Mann–Whitney U Test
Non-parametric two-sample rank test.
Overview
The Mann-Whitney U Test compares two independent samples without assuming the data are normally distributed. It is the non-parametric counterpart to the two-sample t-test, ranking all observations together and asking whether one group's ranks tend to be higher than the other's.
It is invaluable for researchers with small samples or skewed data, A/B testers comparing engagement metrics with heavy tails and quality engineers comparing two suppliers' defect rates. When your data look nothing like a bell curve, the t-test loses validity — Mann-Whitney holds up.
How it works
Combine the two samples and assign ranks 1, 2, 3, ... from smallest to largest, averaging tied ranks. Sum the ranks for sample 1 (call it R1). The U statistic is U1 = R1 - n1 * (n1 + 1) / 2, and U2 = n1 * n2 - U1. The test statistic is U = min(U1, U2).
Under the null hypothesis that the two distributions are the same, U has a known sampling distribution. For large samples it is approximately normal with mean n1 * n2 / 2 and variance n1 * n2 * (n1 + n2 + 1) / 12, giving a z-score and p-value.
Examples
Sample A: [3, 5, 7, 9]
Sample B: [2, 4, 6, 8]
→ U = 6, p ≈ 0.486 (no significant difference)
Sample A: [1, 2, 3, 4]
Sample B: [5, 6, 7, 8]
→ U = 0, p ≈ 0.029 (significant)
Sample A: [10, 20, 30, 40, 50]
Sample B: [15, 25, 35, 45, 55]
→ U ≈ 10, p ≈ 0.55 (no difference)
FAQ
When should I prefer Mann-Whitney over a t-test?
When your data are clearly non-normal, contain outliers or are ordinal rather than continuous. For roughly symmetric data with similar variance, the t-test is more powerful.
Does it test equal means or equal distributions?
Strictly, it tests whether one distribution is stochastically larger than the other. Under the stronger assumption of identical shapes, it effectively tests equal medians.
How are ties handled?
Tied observations get the average of the ranks they would have received. A correction to the variance is applied for the z-approximation when ties are present.

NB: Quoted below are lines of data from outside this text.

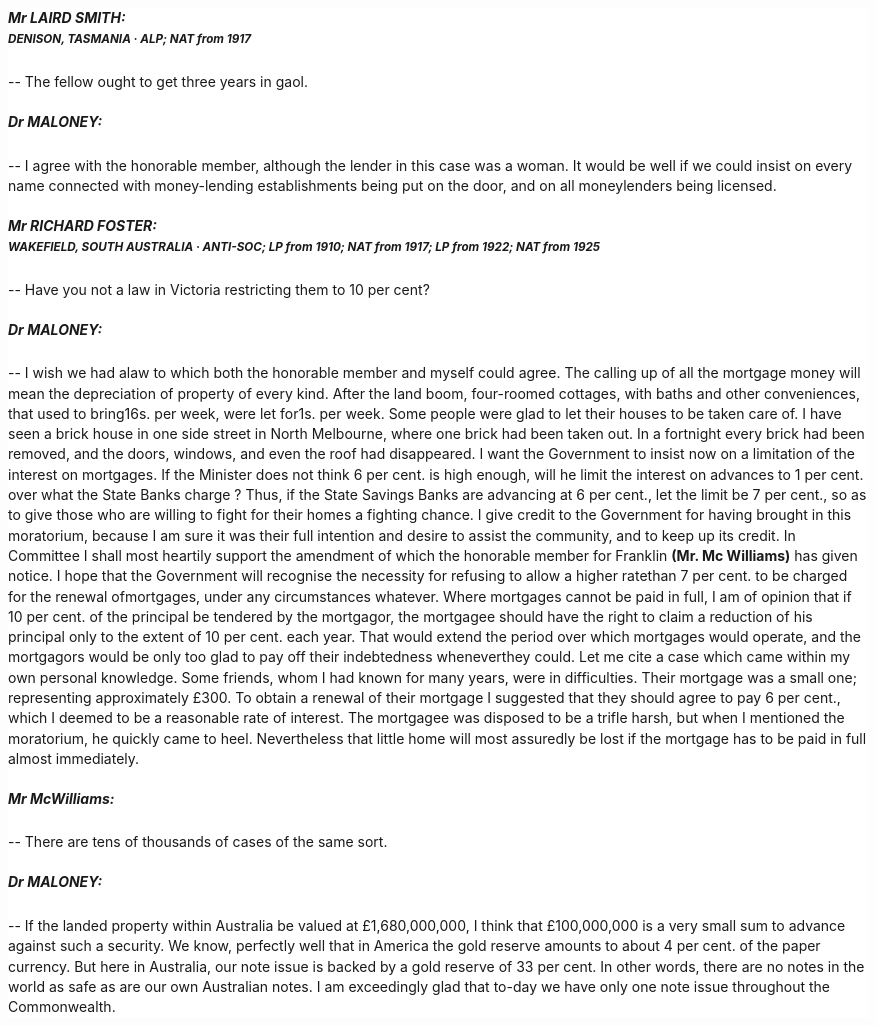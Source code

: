 ##### Mr LAIRD SMITH:<br><small class="text-muted">DENISON, TASMANIA &middot; ALP; NAT from 1917</small>

-- The fellow ought to get three years in gaol. 

##### Dr MALONEY:

-- I agree with the honorable member, although the lender in this case was a woman. It would be well if we could insist on every name connected with money-lending establishments being put on the door, and on all moneylenders being licensed. 

##### Mr RICHARD FOSTER:<br><small class="text-muted">WAKEFIELD, SOUTH AUSTRALIA &middot; ANTI-SOC; LP from 1910; NAT from 1917; LP from 1922; NAT from 1925</small>

-- Have you not a law in Victoria restricting them to 10 per cent? 

##### Dr MALONEY:

-- I wish we had alaw to which both the honorable member and myself could agree. The calling up of all the mortgage money will mean the depreciation of property of every kind. After the land boom, four-roomed cottages, with baths and other conveniences, that used to bring16s. per week, were let for1s. per week. Some people were glad to let their houses to be taken care of. I have seen a brick house in one side street in North Melbourne, where one brick had been taken out. In a fortnight every brick had been removed, and the doors, windows, and even the roof had disappeared. I want the Government to insist now on a limitation of the interest on mortgages. If the Minister does not think 6 per cent. is high enough, will he limit the interest on advances to 1 per cent. over what the State Banks charge ? Thus, if the State Savings Banks are advancing at 6 per cent., let the limit be 7 per cent., so as to give those who are willing to fight for their homes a fighting chance. I give credit to the Government for having brought in this moratorium, because I am sure it was their full intention and desire to assist the community, and to keep up its credit. In Committee I shall most heartily support the amendment of which the honorable member for Franklin  **(Mr. Mc Williams)**  has given notice. I hope that the Government will recognise the necessity for refusing to allow a higher ratethan 7 per cent. to be charged for the renewal ofmortgages, under any circumstances whatever. Where mortgages cannot be paid in full, I am of opinion that if 10 per cent. of the principal be tendered by the mortgagor, the mortgagee should have the right to claim a reduction of his principal only to the extent of 10 per cent. each year. That would extend the period over which mortgages would operate, and the mortgagors would be only too glad to pay off their indebtedness wheneverthey could. Let me cite a case which came within my own personal knowledge. Some friends, whom I had known for many years, were in difficulties. Their mortgage was a small one; representing approximately £300. To obtain a renewal of their mortgage I suggested that they should agree to pay 6 per cent., which I deemed to be a reasonable rate of interest. The mortgagee was disposed to be a trifle harsh, but when I mentioned the moratorium, he quickly came to heel. Nevertheless that little home will most assuredly be lost if the mortgage has to be paid in full almost immediately. 

##### Mr McWilliams:

-- There are tens of thousands of cases of the same sort. 

##### Dr MALONEY:

-- If the landed property within Australia be valued at £1,680,000,000, I think that £100,000,000 is a very small sum to advance against such a security. We know, perfectly well that in America the gold reserve amounts to about 4 per cent. of the paper currency. But here in Australia, our note issue is backed by a gold reserve of 33 per cent. In other words, there are no notes in the world as safe as are our own Australian notes. I am exceedingly glad that to-day we have only one note issue throughout the Commonwealth.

Is it the same as the Wilcoxon rank-sum test?
Yes — Mann-Whitney U and Wilcoxon rank-sum are equivalent formulations of the same test. Different textbooks pick different names.
What's the minimum sample size?
The test works for any sample sizes, but the normal approximation needs n1 and n2 of at least 8 each. Below that, use exact tables.